Face Detect Network Avg Time
original network 41.948318 ms
tensorrt network FP32 41.948318 ms
tensorrt network FP16 42.028268 ms
Face Identify Network Avg Time
original network 13.713258 ms
tensorrt network FP32 11.296281 ms
tensorrt network FP16 10.54711 ms
It's by python "time" module of something else?
Thanks.
[user_patch.tar|attachment](upload://4ilCb36fHrUUPVW0xKzenCON8e2.tar) (40 KB)
Thank you so much for your detailed reply and testing. Really appreciate!

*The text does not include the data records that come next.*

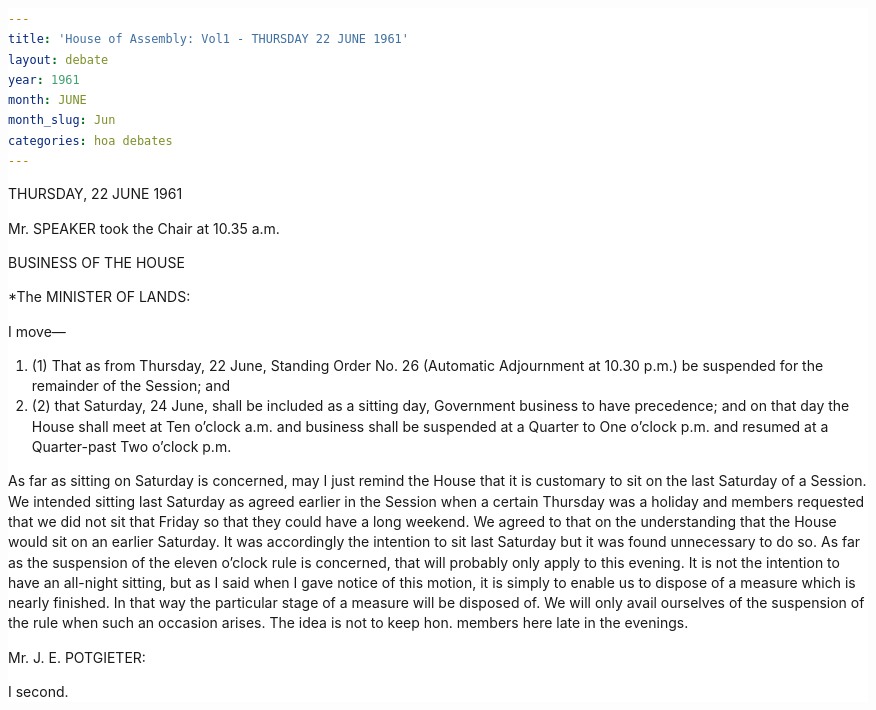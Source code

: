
 ```yaml
---
title: 'House of Assembly: Vol1 - THURSDAY 22 JUNE 1961'
layout: debate
year: 1961
month: JUNE
month_slug: Jun
categories: hoa debates
---
```


<debateSection name="#opening">

<heading>THURSDAY, 22 JUNE 1961</heading>

<p>Mr. SPEAKER took the Chair at <recordedTime time="1961-06-22T10:35:00">10.35 a.m.</recordedTime></p>

<debateSection name="#business_of_the_house">

<heading>BUSINESS OF THE HOUSE</heading>

<speech by="#minister_of_lands">

<from>*The <person refersTo="hansard_za">MINISTER OF LANDS</person>:</from>

<p>I move&#x2014;</p>

<ol>

<li>(1) That as from Thursday, 22 June, Standing Order No. 26 (Automatic Adjournment at 10.30 p.m.) be suspended for the remainder of the Session; and</li>

<li>(2) that Saturday, 24 June, shall be included as a sitting day, Government business to have precedence; and on that day the House shall meet at Ten o&#x2019;clock a.m. and business shall be suspended at a Quarter to One o&#x2019;clock p.m. and resumed at a Quarter-past Two o&#x2019;clock p.m.</li>

</ol>

<p>As far as sitting on Saturday is concerned, may I just remind the House that it is customary to sit on the last Saturday of a Session. We intended sitting last Saturday as agreed earlier in the Session when a certain Thursday was a holiday and members requested that we did not sit that Friday so that they could have a long weekend. We agreed to that on the understanding that the House would sit on an earlier Saturday. It was accordingly the intention to sit last Saturday but it was found unnecessary to do so. As far as the suspension of the eleven o&#x2019;clock rule is concerned, that will probably only apply to this evening. It is not the intention to have an all-night sitting, but as I said when I gave notice of this motion, it is simply to enable us to dispose of a measure which is nearly finished. In that way the particular stage of a measure will be disposed of. We will only avail ourselves of the suspension of the rule when such an occasion arises. The idea is not to keep hon. members here late in the evenings.</p>

</speech>

<speech by="#potgieter">

<from>Mr. <person refersTo="hansard_za">J. E. POTGIETER</person>:</from>

<p>I second.</p>
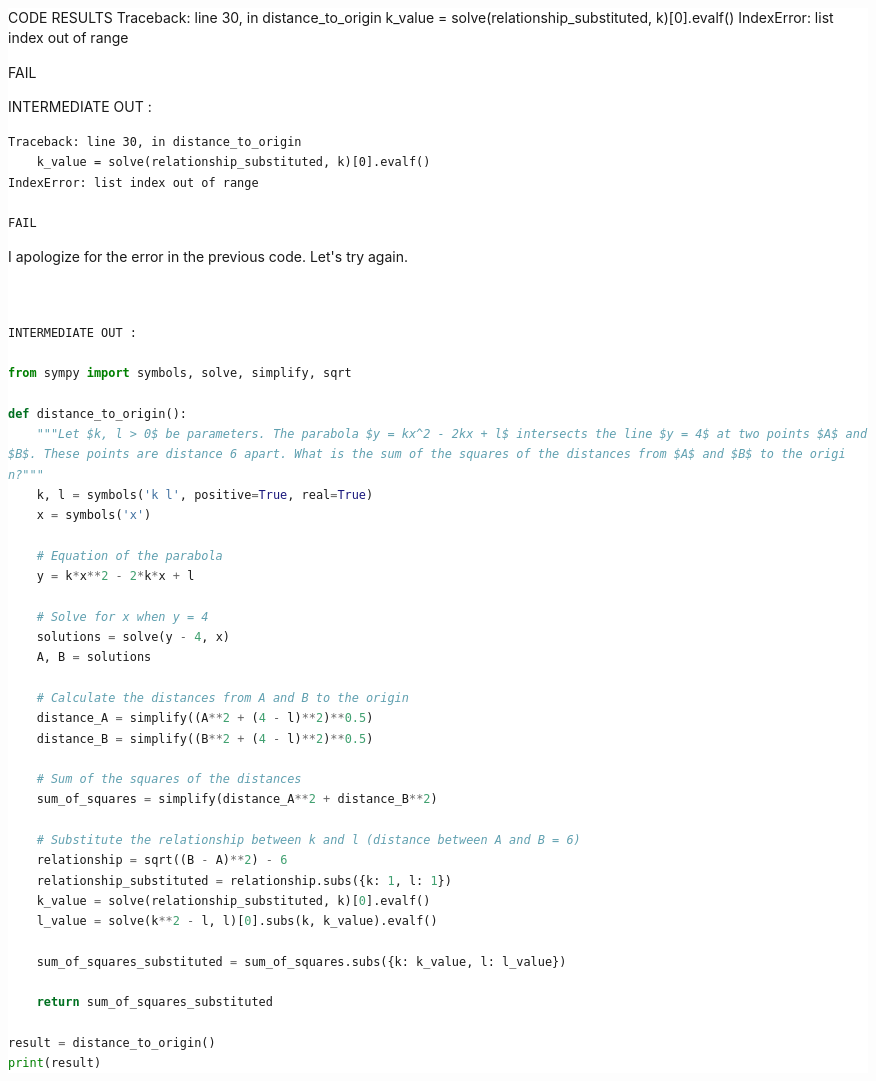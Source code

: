 CODE RESULTS Traceback: line 30, in distance_to_origin
    k_value = solve(relationship_substituted, k)[0].evalf()
IndexError: list index out of range

FAIL


INTERMEDIATE OUT :
```output
Traceback: line 30, in distance_to_origin
    k_value = solve(relationship_substituted, k)[0].evalf()
IndexError: list index out of range

FAIL

```
I apologize for the error in the previous code. Let's try again.

```python


INTERMEDIATE OUT :

from sympy import symbols, solve, simplify, sqrt

def distance_to_origin():
    """Let $k, l > 0$ be parameters. The parabola $y = kx^2 - 2kx + l$ intersects the line $y = 4$ at two points $A$ and $B$. These points are distance 6 apart. What is the sum of the squares of the distances from $A$ and $B$ to the origin?"""
    k, l = symbols('k l', positive=True, real=True)
    x = symbols('x')

    # Equation of the parabola
    y = k*x**2 - 2*k*x + l

    # Solve for x when y = 4
    solutions = solve(y - 4, x)
    A, B = solutions

    # Calculate the distances from A and B to the origin
    distance_A = simplify((A**2 + (4 - l)**2)**0.5)
    distance_B = simplify((B**2 + (4 - l)**2)**0.5)

    # Sum of the squares of the distances
    sum_of_squares = simplify(distance_A**2 + distance_B**2)

    # Substitute the relationship between k and l (distance between A and B = 6)
    relationship = sqrt((B - A)**2) - 6
    relationship_substituted = relationship.subs({k: 1, l: 1})
    k_value = solve(relationship_substituted, k)[0].evalf()
    l_value = solve(k**2 - l, l)[0].subs(k, k_value).evalf()

    sum_of_squares_substituted = sum_of_squares.subs({k: k_value, l: l_value})

    return sum_of_squares_substituted

result = distance_to_origin()
print(result)
```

Because facenet is very popular for basic face recognition tasks, so I am really want to leverage the performance boost with TensorRT with minimized changes based on its py code.
Comment for #1:
Yes, a little different between ckpt/meta and pb savedmodel, in fact the only different here is savedmodel has addtion node “label_batch Identity” at start. But I don’t think that could make much difference with TensorRT graph convert. In fact, I noted the runtime difference between ckpt/meta and pb savedmodel without tensorRT, but the difference is not too much (~5%). But with TensorRT convert, the difference is too much (~20%).
Comment for #2:
I am checking and testing, will reply later.
Comment for #3:
Yes, it is “time” module with limited precision. Because the run time is about xx ms, I believe it is still okay to use with several loops avg result.
Hi NVIDIA team,
Thank you so much for your great help and tests. Yes, your modified code is working well with similar run-time performance with ckpt/meta graph or SavedModel.
Yes, the issue is not related to TenorRT.
After some study, I believe I understand where the problem is from. Something strange after tensorflow convert_variables_to_constants(), the graph is not able to be updated, have to reset and re-start new sess for new graph load.